Sunday, December 20, 2009

Deal reached in Copenhagen climate talks


Edward Felker and Matthew Mosk
THE WASHINGTON TIMES

President Obama announced Friday that he had agreed to a "first step" climate change deal with China, India, Brazil and South Africa at the United Nations conference in Copenhagen - an accord long on promise and short on accomplishment.The agreement is not binding on the U.S. or any of the other top emitters of heat-trapping gases. Mr. Obama acknowledged that commitments pledged by the U.S. and the other countries do not guarantee that climate change will be reduced enough to prevent serious adverse consequences to the environment.

"We know that progress did not come easily and that this progress is not enough," he told reporters. "We've come a long way but we have much further to go."

Mr. Obama also signaled that any effort to write a binding treaty, which was the original purpose of the summit, will be postponed for now. "I think it's going to be very hard and it's going to take some time," he said. Yet Mr. Obama called the agreement "meaningful and unprecedented," because it included promises by China and other major developing nations to slow the growth of their greenhouse gas emissions.

"What we've achieved in Copenhagen will not be the end, but the beginning, the beginning of a new era of international action," he said.

The president spoke with reporters after a whirlwind day in Copenhagen that included two sessions with Chinese leaders and an all-out effort to secure some sort of deal before he boarded Air Force One for a hurried flight home. The president and his advisers were aware that coming home empty-handed would be a significant political problem, especially because it would evoke memories of his last failed visit to Copenhagen, when he sought to secure the Olympic games for his home city of Chicago.

Some were ominously warning of a Copenhagen curse.

The most stubborn issue he faced was Chinese resistance to plans to verify that countries were living up to their commitments.

Ultimately, Mr. Obama said verification of the commitments would be subject to international consultation but not mandatory third-party review, which China had rejected as an infringement on its sovereignty.

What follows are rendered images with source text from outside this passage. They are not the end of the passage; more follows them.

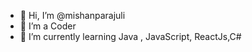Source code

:- 👋 Hi, I’m @mishanparajuli
- 👀 I’m a Coder
- 🌱 I’m currently learning Java , JavaScript, ReactJs,C# 


<!---
mishanparajuli/mishanparajuli is a ✨ special ✨ repository because its `README.md` (this file) appears on your GitHub profile.
You can click the Preview link to take a look at your changes.
--->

The accord was expected to be considered by the full 193-nation conference either late Friday or Saturday. Mr. Obama said he expected the conference to embrace the agreement.

The agreement was reached only after talks that ran late into the evening Friday in the snowy Danish capital with the leaders of China, India, South Africa, Brazil and Ethiopia. They, along with other developing countries, had pressed industrial nations to do more to cut their own greenhouse gas emissions and send billions of dollars in climate aid to poor nations.

Mr. Obama dashed between meetings throughout the day, including two with Chinese Premier Wen Jiabao. He left Copenhagen for Washington before the deal could be presented because of the snowstorm forecast to hit the U.S. East Coast Friday night.

Mr. Obama and Mr. Wen, considered the key architects of any final agreement, began the day without making any new commitments in speeches to the conference.

"We are ready to get this done today but there has to be movement on all sides to recognize that it is better for us to act rather than talk," Mr. Obama later told reporters, insisting on a transparent way to monitor each nation's pledges to cut emissions.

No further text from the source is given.